IT HAS been a good week for fans of Middlesex.
The ancient county’s flag will be proudly fluttering over the Civic Centre in Uxbridge all week, and is also flying above Whitehall to mark Middlesex Day which fell yesterday, May 16.
Cultural Heritage Secretary of State, Eric Pickles also gave lovers of England’s ancient counties a spring in their step, by asking that county standards be flown alongside the Union flag outside his department’s headquarters in Victoria. This week it was the turn of the crown and scimitars on their striking red background in honour of Middlesex.
Uxbridge MP John Randall said he was delighted to see it. “For those of us fortunate to be from Middlesex, to see our county flag flying bravely on Middlesex Day from a government building is a great moment.
“This will show that although the county is no longer an administrative county, it is very much still a part of our nation.”
This year’s celebrations are all the more poignant. May 16 was selected because it is the anniversary of the Battle of Albuera, one of the key confrontations in The Peninsula Wars where a joint force of British, Spanish and Portuguese troops fought valiantly against the forces of Napoleon.
Fought in 1811 in Spain, it was where the Middlesex Regiment bloodily earned its grim nickname – ‘The Diehards’.

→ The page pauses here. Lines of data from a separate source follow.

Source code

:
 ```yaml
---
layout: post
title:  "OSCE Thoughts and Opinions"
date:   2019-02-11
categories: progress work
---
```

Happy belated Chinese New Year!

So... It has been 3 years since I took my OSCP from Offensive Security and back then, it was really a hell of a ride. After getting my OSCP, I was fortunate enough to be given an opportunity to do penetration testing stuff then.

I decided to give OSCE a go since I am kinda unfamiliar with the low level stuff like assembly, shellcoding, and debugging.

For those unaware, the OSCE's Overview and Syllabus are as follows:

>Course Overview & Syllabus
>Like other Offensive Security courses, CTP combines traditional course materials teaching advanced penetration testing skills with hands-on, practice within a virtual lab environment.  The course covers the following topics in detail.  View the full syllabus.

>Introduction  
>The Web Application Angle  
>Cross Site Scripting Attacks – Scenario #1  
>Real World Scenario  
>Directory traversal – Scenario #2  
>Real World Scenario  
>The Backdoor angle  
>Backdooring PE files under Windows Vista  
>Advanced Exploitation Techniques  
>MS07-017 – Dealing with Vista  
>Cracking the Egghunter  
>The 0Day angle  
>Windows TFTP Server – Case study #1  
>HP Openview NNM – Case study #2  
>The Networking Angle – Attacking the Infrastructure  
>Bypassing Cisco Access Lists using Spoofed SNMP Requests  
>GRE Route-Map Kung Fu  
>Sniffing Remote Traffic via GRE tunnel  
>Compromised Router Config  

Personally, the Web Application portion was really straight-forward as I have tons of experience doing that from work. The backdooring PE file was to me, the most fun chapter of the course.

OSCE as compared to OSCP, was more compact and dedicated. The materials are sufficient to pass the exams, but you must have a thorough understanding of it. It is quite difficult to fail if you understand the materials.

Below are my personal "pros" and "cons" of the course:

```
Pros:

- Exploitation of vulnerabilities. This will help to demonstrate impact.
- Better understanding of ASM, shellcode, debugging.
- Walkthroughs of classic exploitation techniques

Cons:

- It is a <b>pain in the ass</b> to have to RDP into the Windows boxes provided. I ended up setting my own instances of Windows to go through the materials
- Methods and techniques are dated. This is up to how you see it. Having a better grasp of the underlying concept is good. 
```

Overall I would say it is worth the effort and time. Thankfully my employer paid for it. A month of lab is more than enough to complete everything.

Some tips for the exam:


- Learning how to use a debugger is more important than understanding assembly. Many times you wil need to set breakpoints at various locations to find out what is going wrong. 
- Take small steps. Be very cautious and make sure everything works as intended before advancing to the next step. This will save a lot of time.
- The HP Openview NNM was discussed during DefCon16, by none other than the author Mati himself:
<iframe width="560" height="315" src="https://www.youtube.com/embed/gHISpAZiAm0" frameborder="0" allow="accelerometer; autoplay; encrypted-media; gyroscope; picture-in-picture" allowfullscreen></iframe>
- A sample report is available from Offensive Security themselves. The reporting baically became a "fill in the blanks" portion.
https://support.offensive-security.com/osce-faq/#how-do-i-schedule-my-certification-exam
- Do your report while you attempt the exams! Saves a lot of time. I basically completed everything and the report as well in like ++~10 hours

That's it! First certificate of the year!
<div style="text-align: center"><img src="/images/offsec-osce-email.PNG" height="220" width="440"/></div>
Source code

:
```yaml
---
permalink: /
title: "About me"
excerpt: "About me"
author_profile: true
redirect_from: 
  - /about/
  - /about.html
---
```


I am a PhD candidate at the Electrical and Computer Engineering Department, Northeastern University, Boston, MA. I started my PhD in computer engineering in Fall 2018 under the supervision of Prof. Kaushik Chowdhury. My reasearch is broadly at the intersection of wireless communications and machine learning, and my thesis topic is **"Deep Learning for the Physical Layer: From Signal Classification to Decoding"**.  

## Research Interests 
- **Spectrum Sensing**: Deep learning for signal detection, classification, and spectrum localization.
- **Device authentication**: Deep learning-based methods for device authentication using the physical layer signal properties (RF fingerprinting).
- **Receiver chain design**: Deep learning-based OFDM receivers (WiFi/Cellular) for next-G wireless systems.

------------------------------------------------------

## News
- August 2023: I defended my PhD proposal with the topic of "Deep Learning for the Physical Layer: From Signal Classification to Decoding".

Mr Randall added: “We can celebrate, too, the exploits of those brave men who fought 200 years ago at the Battle of Albuera, and our flag will help to keep their proud memory and our county’s history alive for future generations.”
Hillingdon-born Russell Grant has campaigned tirelessly on behalf of his home county. The former Abbotsfield pupil is frustrated by the way Middlesex has continued to get a raw deal, despite first being mentioned in Saxon documents as early as 704AD.
“Since local government counties were only created in 1889, it is a pity that more than 1,000 years of local heritage and national history of our counties, such as Middlesex, is lost because of a lack of a short-lived county council,” he said.
“Of course, the county of Middlesex – an entirely separate and different entity – continues to exist as it has done for 1,300 years, but the lack of understanding of modern media and bypassing of local history in our schools has created an historical and geographical vacuum.
Mr Grant added: “We hope, in time, our government will right the wrongs of previous administrations by protecting the identity and integrity of our counties that are the very fabric of our English nationhood.”